Agencies, Courts, First Principles, and the Rule of Law
34 Pages Posted: 10 Sep 2018
Date Written: June 1, 2018
Abstract
An inherent tension exists between the roles of agencies and courts in administrative enforcement cases. Those cases are initiated by agencies to enforce the statutes and regulations they administer but are then subject to judicial review by courts. Agencies tend to focus on creating and then implementing administrative enforcement systems that produce consistent results pursuant to the agency’s bureaucratic processes and informed by the agency’s expertise. In reviewing such decisions, by contrast, courts tend to focus on ensuring that the agency’s administrative system comports with fundamental legal principles.
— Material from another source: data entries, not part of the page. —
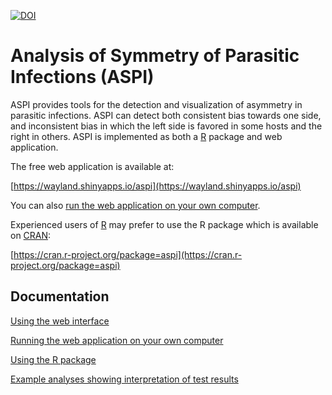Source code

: [![DOI](https://zenodo.org/badge/DOI/10.5281/zenodo.846821.svg)](https://doi.org/10.5281/zenodo.846821)

# Analysis of Symmetry of Parasitic Infections (ASPI)
ASPI provides tools for the detection and visualization of asymmetry in parasitic infections. ASPI can detect both consistent bias towards one side, and inconsistent bias in which the left side is favored in some hosts and the right in others. ASPI is implemented as both a [R](http://www.r-project.org) package and web application.

The free web application is available at:

[https://wayland.shinyapps.io/aspi](https://wayland.shinyapps.io/aspi)

You can also [run the web application on your own computer](https://github.com/WaylandM/aspi/blob/master/doc/running_locally.md).

Experienced users of [R](http://www.r-project.org) may prefer to use the R package which is available on [CRAN](https://cran.r-project.org):

[https://cran.r-project.org/package=aspi](https://cran.r-project.org/package=aspi)



## Documentation
[Using the web interface](https://github.com/WaylandM/aspi/blob/master/doc/gui.md)

[Running the web application on your own computer](https://github.com/WaylandM/aspi/blob/master/doc/running_locally.md)

[Using the R package](https://github.com/WaylandM/aspi/blob/master/doc/using_R_package.md)

[Example analyses showing interpretation of test results](https://github.com/WaylandM/aspi/blob/master/doc/examples.md)
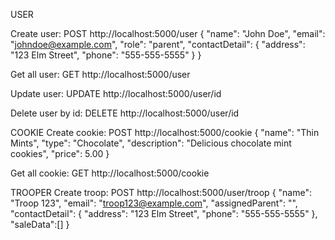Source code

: USER

Create user: POST http://localhost:5000/user
{
  "name": "John Doe",
  "email": "johndoe@example.com",
  "role": "parent",
  "contactDetail": {
    "address": "123 Elm Street",
    "phone": "555-555-5555"
  }
}


Get all user: GET http://localhost:5000/user

Update user: UPDATE http://localhost:5000/user/id

Delete user by id: DELETE http://localhost:5000/user/id

COOKIE
Create cookie: POST http://localhost:5000/cookie
{
  "name": "Thin Mints",
  "type": "Chocolate",
  "description": "Delicious chocolate mint cookies",
  "price": 5.00
}

Get all cookie: GET http://localhost:5000/cookie


TROOPER
Create troop: POST http://localhost:5000/user/troop
{
  "name": "Troop 123",
  "email": "troop123@example.com",
  "assignedParent": "",
  "contactDetail": {
    "address": "123 Elm Street",
    "phone": "555-555-5555"
  },
  "saleData":[]
}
The two roles embody different goals: for agencies, rendering predictable and consistent outcomes that achieve the goals of the statute; for courts, adhering to the values of government accountability and protection of fundamental rights. All of these goals — predictability, consistency, government accountability, protection of rights — reflect different components of the Rule of Law, the idea that legitimate authority requires certain attributes that accomplish a threshold level of fairness. Effectuating the multi-faceted Rule of Law requires creating a relationship between administrative enforcement and judicial review that fully empowers both agencies and courts to fulfill their respective roles, but without undermining the other.